While the election results painted a picture of a nation divided, we all breathed a healthy, collective sigh of relief knowing  the constant barrage of negative campaign ads were subsiding. And as I sit here today, I feel optimistic about our ability to come together.

 

Two examples.

 

A couple of weeks ago, “Saturday Night Live” comedian Pete Davidson poked fun at the appearance of Dan Crenshaw, a former Navy SEAL and Republican representative-elect in Texas, who happens to wear an eyepatch. The joke—which was roundly criticized online—could have made for another flashpoint in our ever-growing culture wars; click bait for those of us who thrive on controversy between the left and right.

 

But instead, Crenshaw stepped back, and on Veterans Day weekend, he appeared on SNL to return some pot-shots at Davidson and to make a larger point about “never forgetting” those who have served, including Davidson’s dad.

 

 

In an opinion letter he wrote to the Washington Post, Crenshaw said, “…people too often attack not just an idea, but also the supposed intent behind the idea.” His goal, to help create a more civil society where those of differing opinions can exchange those ideas without demonizing their opponent. Novel concept.

 

And just last night, I got a chance to attend a Delaware Community Foundation (DCF) event and hear Robert Putnam, the author of several books about the health of our democracy, the most recent being the New York Times bestseller, “Our Kids.”

 

From the Baby Grand in Wilmington, Putnam laid out in stark terms the growing divide between those on the right and the wrong side of the tracks—the  rich and the poor—and  made a compelling case for why we as a community need to think of all kids as our kids.
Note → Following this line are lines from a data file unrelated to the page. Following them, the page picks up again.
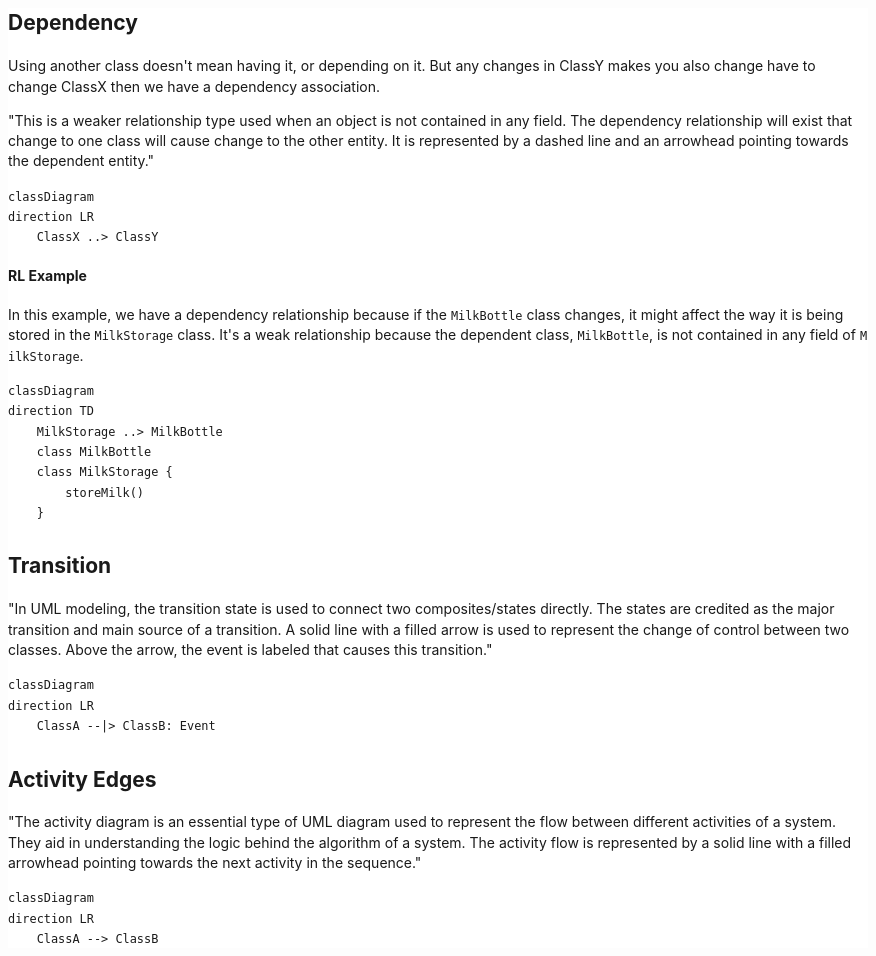 ## Dependency
Using another class doesn't mean having it, or depending on it. But any changes in ClassY makes you also change have to change ClassX then we have a dependency association.

"This is a weaker relationship type used when an object is not contained in any field. The dependency relationship will exist that change to one class will cause change to the other entity. It is represented by a dashed line and an arrowhead pointing towards the dependent entity."

```mermaid
classDiagram
direction LR
	ClassX ..> ClassY
```

#### RL Example
In this example, we have a dependency relationship because if the `MilkBottle` class changes, it might affect the way it is being stored in the `MilkStorage` class. It's a weak relationship because the dependent class, `MilkBottle`, is not contained in any field of `MilkStorage`.
```mermaid
classDiagram
direction TD
	MilkStorage ..> MilkBottle
	class MilkBottle
	class MilkStorage {
		storeMilk()
	}
```


## Transition

"In UML modeling, the transition state is used to connect two composites/states directly. The states are credited as the major transition and main source of a transition. A solid line with a filled arrow is used to represent the change of control between two classes. Above the arrow, the event is labeled that causes this transition."

```mermaid
classDiagram
direction LR
	ClassA --|> ClassB: Event
```




## Activity Edges
"The activity diagram is an essential type of UML diagram used to represent the flow between different activities of a system. They aid in understanding the logic behind the algorithm of a system. The activity flow is represented by a solid line with a filled arrowhead pointing towards the next activity in the sequence."

```mermaid
classDiagram
direction LR
	ClassA --> ClassB
```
While the data on his various “scissor graphs” painted a picture in which those who are poor (and predominantly black and Hispanic) are facing increasingly high hills to climb to get out of poverty, I left inspired to act more deeply in our local community.

 

The mix of people and the energy in the room was combustible. I left that experience ready to roll up my sleeves and double down on the civil society we want to create, right here. It’s a passion that’s shared by DCF’s president and CEO Stuart Comstock-Gay, who wrote in the News Journal last week, “There’s an incredible revitalized energy in Wilmington right now. New businesses are opening. Job opportunities are emerging.  The city’s reputation is growing among entrepreneurs nationwide. Opportunity abounds. As a community, and for the good of our community, we need to ensure that everybody at least has a chance to get in on this excitement and growth.”

 

So, thanks SNL and DCF for helping me lift my head above the noise.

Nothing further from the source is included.